Items from a data source
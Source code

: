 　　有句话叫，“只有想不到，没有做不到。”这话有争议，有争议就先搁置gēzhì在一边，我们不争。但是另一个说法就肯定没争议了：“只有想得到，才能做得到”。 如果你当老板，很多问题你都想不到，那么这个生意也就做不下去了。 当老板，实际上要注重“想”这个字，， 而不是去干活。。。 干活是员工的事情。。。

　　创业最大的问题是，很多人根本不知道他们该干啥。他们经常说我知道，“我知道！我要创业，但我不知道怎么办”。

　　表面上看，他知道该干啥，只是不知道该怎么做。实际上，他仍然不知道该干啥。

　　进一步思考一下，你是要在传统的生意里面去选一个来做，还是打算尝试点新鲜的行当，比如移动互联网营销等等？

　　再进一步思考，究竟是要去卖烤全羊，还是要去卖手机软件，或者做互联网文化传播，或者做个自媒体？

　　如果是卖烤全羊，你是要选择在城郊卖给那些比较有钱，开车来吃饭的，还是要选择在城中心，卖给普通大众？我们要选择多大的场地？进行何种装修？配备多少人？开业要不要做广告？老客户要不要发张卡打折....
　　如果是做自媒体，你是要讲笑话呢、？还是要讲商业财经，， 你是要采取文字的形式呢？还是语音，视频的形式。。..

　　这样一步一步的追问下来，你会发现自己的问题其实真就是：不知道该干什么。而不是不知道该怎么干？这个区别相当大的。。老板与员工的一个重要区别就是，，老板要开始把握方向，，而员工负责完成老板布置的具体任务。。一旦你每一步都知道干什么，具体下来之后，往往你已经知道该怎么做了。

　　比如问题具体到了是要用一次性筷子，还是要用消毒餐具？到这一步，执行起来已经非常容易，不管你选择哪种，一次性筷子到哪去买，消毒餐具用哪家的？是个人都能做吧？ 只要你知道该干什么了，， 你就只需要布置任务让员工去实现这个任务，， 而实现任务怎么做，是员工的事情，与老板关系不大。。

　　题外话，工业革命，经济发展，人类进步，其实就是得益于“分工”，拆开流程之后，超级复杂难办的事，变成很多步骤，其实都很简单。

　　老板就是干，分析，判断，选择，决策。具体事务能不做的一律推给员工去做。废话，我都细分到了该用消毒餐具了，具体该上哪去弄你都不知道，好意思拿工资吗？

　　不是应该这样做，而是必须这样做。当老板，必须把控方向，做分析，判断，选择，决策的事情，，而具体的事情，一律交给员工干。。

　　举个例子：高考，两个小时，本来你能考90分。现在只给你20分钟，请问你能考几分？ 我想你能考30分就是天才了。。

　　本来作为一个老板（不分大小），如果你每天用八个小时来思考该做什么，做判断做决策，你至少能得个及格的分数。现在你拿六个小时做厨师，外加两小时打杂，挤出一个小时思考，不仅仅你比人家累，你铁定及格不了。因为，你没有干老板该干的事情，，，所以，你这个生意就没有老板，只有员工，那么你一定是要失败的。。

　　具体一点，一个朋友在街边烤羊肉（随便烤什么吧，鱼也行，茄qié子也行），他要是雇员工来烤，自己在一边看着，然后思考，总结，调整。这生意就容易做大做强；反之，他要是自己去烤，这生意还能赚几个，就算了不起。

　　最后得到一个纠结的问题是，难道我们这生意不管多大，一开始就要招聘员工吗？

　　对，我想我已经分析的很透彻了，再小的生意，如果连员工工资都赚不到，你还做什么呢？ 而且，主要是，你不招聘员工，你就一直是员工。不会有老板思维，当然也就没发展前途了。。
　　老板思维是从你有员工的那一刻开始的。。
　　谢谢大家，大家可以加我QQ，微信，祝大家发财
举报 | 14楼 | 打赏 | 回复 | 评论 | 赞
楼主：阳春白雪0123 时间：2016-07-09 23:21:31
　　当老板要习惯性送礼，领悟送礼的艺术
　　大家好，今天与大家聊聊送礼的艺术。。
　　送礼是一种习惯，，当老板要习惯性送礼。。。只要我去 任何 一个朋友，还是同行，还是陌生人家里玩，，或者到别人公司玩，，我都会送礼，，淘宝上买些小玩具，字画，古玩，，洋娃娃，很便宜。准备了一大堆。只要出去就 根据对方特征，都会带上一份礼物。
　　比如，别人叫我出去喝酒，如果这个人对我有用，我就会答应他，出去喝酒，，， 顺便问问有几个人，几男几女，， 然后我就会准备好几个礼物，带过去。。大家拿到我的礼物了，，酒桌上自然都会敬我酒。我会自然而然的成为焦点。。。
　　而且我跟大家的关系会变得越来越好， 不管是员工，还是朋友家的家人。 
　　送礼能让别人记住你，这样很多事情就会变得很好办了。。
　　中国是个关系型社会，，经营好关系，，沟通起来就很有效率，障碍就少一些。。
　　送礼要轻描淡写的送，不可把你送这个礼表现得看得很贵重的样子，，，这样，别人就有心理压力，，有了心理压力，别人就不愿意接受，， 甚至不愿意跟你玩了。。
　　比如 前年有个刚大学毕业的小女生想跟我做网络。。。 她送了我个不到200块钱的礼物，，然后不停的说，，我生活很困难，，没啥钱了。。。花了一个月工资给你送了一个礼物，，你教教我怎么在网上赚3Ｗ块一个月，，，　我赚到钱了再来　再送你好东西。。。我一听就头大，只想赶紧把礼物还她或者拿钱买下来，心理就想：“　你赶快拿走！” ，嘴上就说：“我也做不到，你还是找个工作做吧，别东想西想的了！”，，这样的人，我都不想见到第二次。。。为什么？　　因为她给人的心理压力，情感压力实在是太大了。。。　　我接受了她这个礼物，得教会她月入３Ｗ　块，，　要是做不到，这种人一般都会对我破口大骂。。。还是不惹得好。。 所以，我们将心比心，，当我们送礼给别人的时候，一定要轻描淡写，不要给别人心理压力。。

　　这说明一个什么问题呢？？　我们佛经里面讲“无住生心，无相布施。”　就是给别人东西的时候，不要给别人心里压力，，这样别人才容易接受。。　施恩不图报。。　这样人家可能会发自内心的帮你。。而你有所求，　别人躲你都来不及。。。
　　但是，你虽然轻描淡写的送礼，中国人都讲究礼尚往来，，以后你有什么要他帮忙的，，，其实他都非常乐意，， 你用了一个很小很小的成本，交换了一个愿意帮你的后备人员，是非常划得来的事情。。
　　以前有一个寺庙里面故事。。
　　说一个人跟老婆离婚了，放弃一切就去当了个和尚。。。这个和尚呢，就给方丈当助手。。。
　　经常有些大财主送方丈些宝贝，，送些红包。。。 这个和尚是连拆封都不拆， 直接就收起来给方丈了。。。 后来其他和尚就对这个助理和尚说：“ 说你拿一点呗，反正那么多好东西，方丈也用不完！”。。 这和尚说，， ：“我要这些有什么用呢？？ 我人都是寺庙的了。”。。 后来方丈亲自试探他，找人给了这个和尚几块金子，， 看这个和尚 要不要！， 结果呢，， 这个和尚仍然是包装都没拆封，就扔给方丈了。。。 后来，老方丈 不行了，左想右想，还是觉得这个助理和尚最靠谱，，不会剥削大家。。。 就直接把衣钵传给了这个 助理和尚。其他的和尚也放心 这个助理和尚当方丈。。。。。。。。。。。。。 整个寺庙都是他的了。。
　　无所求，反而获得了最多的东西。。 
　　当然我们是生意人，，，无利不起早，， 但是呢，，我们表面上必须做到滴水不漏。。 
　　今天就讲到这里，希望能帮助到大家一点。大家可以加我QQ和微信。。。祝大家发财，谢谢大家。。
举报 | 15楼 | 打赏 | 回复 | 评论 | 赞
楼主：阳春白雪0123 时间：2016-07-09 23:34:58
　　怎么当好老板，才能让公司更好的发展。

Task statement: Wherever the string "祝大家发财" appears in the entries above, return the line it appears on.

Solution for this task:
　　谢谢大家，大家可以加我QQ，微信，祝大家发财
　　今天就讲到这里，希望能帮助到大家一点。大家可以加我QQ和微信。。。祝大家发财，谢谢大家。。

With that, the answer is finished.